Trump’s critics and supporters agree that the North American Free Trade Agreement, or NAFTA, is to blame for the job losses. Trump backer Cameron Hadley, a manufacturing subcontractor from Evansville, says the New York businessman has the right approach.

"You look at what NAFTA has done to us," Hadley said. "Trump understands that. That’s why he’s leading here."

For Susan Chilberg of Elkhart, who is 69 and self-employed, Trump’s background is needed for a nation and an economy that need fixing.

“He will be able to negotiate far, far better than anybody else that’s running right now for the United States to help the United States regain its stature, number one, and number two to bring jobs back,” Chilberg said.

Even among Trump’s supporters, though, there are doubts about the Carrier guarantee.
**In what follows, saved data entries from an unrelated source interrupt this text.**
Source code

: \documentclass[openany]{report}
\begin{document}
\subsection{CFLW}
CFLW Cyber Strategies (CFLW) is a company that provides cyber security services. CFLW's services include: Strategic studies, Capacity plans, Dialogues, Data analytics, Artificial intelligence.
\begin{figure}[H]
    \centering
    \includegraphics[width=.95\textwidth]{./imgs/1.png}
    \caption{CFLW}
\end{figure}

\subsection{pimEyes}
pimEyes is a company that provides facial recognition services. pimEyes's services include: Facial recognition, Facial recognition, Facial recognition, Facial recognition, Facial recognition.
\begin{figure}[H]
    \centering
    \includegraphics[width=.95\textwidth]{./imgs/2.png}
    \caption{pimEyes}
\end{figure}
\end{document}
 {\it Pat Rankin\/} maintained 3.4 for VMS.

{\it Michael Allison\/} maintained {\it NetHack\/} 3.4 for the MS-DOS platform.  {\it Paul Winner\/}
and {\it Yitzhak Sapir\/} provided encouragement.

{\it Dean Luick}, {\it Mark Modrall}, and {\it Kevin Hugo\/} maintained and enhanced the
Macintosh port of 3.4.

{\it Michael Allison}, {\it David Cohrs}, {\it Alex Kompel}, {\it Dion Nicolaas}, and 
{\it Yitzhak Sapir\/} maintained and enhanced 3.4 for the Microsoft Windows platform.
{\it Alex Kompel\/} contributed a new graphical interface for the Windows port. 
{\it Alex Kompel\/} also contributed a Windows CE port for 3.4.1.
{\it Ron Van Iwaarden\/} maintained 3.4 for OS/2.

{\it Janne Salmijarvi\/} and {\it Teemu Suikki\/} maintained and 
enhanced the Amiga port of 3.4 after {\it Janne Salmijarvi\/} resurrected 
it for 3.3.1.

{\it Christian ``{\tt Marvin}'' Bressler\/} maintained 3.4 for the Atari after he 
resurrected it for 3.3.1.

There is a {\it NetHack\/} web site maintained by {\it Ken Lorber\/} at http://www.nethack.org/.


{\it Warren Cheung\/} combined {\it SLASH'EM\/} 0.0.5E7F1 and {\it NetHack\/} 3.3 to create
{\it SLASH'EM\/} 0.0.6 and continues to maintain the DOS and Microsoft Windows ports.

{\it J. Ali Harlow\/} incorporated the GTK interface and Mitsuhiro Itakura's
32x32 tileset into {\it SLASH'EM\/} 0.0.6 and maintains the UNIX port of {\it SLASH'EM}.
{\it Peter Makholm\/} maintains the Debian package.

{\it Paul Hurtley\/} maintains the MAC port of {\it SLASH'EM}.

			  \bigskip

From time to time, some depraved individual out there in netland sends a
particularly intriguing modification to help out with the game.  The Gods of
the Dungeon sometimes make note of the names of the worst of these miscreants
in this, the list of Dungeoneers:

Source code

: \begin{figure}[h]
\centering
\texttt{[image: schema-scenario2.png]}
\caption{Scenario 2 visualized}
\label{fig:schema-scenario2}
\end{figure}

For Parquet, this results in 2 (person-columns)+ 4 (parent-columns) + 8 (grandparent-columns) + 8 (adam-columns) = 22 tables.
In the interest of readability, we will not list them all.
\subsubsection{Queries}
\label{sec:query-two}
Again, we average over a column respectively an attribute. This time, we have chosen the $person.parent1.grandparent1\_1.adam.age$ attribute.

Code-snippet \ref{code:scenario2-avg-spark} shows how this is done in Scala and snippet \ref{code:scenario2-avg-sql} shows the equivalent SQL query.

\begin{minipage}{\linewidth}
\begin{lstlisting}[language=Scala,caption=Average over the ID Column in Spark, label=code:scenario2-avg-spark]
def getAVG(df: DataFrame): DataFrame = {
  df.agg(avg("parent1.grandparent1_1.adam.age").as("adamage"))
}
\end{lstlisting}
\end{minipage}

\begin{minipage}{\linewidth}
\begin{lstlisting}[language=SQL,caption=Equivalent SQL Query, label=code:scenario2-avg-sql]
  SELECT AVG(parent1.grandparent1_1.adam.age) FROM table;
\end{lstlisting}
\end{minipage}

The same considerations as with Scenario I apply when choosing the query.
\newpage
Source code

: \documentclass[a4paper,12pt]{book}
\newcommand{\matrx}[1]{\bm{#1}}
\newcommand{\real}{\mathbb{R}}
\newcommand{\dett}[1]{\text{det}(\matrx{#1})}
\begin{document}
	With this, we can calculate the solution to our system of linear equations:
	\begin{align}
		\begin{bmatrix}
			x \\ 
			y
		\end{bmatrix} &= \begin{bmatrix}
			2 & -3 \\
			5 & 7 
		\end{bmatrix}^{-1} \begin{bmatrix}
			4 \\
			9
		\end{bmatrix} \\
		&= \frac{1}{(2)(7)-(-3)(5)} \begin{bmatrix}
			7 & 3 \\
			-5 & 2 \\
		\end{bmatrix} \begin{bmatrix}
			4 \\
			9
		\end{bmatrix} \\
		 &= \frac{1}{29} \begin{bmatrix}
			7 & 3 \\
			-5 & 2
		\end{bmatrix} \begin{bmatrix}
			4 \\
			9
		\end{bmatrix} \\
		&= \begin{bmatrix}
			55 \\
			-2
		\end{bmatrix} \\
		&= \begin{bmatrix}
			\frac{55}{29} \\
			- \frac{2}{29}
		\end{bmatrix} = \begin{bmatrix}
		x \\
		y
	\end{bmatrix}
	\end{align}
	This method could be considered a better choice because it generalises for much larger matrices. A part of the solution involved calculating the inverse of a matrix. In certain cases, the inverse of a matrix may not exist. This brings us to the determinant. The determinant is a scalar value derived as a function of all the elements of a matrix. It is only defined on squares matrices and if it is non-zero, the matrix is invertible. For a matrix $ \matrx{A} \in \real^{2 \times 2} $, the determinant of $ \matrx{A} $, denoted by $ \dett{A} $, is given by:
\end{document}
Nick Aldrich, a bank employee taking a smoking break near downtown’s 285-foot tall Soldiers’ and Sailors’ Monument, said he doubts Trump can save the Carrier jobs, even though he supports the New York businessman.

By raising the jobs issue, Trump has started a conversation on trade and job protection that should have begun 30 years ago, said Aldrich, 32, a self-described cynic about politics.

“He’s saying ‘Let’s bring jobs back and no more welfare’ and I like that,” Aldrich said. If Trump doesn’t follow through, Aldrich said, the result will be anger.